** Opening INFORMATION block **

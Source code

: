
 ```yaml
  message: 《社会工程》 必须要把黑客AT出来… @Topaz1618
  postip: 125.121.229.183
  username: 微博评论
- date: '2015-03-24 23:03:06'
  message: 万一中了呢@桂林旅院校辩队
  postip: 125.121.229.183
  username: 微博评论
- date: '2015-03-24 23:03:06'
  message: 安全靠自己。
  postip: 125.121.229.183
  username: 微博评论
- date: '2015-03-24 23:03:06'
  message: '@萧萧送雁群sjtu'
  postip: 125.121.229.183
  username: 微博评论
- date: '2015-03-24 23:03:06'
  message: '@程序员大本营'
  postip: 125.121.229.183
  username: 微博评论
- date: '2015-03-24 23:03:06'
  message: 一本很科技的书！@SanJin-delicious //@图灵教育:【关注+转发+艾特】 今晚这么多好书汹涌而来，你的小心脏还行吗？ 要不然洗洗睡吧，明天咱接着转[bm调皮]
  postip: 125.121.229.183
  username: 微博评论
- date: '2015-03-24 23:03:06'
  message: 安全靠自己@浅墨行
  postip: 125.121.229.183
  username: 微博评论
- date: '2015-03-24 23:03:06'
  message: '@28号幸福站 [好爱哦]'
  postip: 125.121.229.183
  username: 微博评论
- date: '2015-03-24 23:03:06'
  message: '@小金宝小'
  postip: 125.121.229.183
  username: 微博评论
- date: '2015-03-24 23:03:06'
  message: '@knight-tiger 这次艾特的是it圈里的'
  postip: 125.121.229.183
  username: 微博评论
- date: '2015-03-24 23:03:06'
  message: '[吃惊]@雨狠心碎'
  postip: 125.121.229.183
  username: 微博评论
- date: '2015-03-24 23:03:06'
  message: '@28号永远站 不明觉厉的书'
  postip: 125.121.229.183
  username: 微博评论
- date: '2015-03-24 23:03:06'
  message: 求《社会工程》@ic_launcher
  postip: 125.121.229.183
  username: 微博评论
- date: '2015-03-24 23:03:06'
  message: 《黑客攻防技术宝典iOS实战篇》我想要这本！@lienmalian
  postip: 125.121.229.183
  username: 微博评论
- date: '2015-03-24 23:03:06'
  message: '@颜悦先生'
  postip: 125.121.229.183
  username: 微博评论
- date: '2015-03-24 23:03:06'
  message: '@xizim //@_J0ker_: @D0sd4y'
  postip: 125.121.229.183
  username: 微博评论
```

** Closing INFORMATION block **

| DIRECTIONS FOR THIS TASK |
All of the entries should be written out again exactly.

| EXERCISE SOLUTION |
Source code

:
 ```yaml
  message: 《社会工程》 必须要把黑客AT出来… @Topaz1618
  postip: 125.121.229.183
  username: 微博评论
- date: '2015-03-24 23:03:06'
  message: 万一中了呢@桂林旅院校辩队
  postip: 125.121.229.183
  username: 微博评论
- date: '2015-03-24 23:03:06'
  message: 安全靠自己。
  postip: 125.121.229.183
  username: 微博评论
- date: '2015-03-24 23:03:06'
  message: '@萧萧送雁群sjtu'
  postip: 125.121.229.183
  username: 微博评论
- date: '2015-03-24 23:03:06'
  message: '@程序员大本营'
  postip: 125.121.229.183
  username: 微博评论
- date: '2015-03-24 23:03:06'
  message: 一本很科技的书！@SanJin-delicious //@图灵教育:【关注+转发+艾特】 今晚这么多好书汹涌而来，你的小心脏还行吗？ 要不然洗洗睡吧，明天咱接着转[bm调皮]
  postip: 125.121.229.183
  username: 微博评论
- date: '2015-03-24 23:03:06'
  message: 安全靠自己@浅墨行
  postip: 125.121.229.183
  username: 微博评论
- date: '2015-03-24 23:03:06'
  message: '@28号幸福站 [好爱哦]'
  postip: 125.121.229.183
  username: 微博评论
- date: '2015-03-24 23:03:06'
  message: '@小金宝小'
  postip: 125.121.229.183
  username: 微博评论
- date: '2015-03-24 23:03:06'
  message: '@knight-tiger 这次艾特的是it圈里的'
  postip: 125.121.229.183
  username: 微博评论
- date: '2015-03-24 23:03:06'
  message: '[吃惊]@雨狠心碎'
  postip: 125.121.229.183
  username: 微博评论
- date: '2015-03-24 23:03:06'
  message: '@28号永远站 不明觉厉的书'
  postip: 125.121.229.183
  username: 微博评论
- date: '2015-03-24 23:03:06'
  message: 求《社会工程》@ic_launcher
  postip: 125.121.229.183
  username: 微博评论
- date: '2015-03-24 23:03:06'
  message: 《黑客攻防技术宝典iOS实战篇》我想要这本！@lienmalian
  postip: 125.121.229.183
  username: 微博评论
- date: '2015-03-24 23:03:06'
  message: '@颜悦先生'
  postip: 125.121.229.183
  username: 微博评论
- date: '2015-03-24 23:03:06'
  message: '@xizim //@_J0ker_: @D0sd4y'
  postip: 125.121.229.183
  username: 微博评论
```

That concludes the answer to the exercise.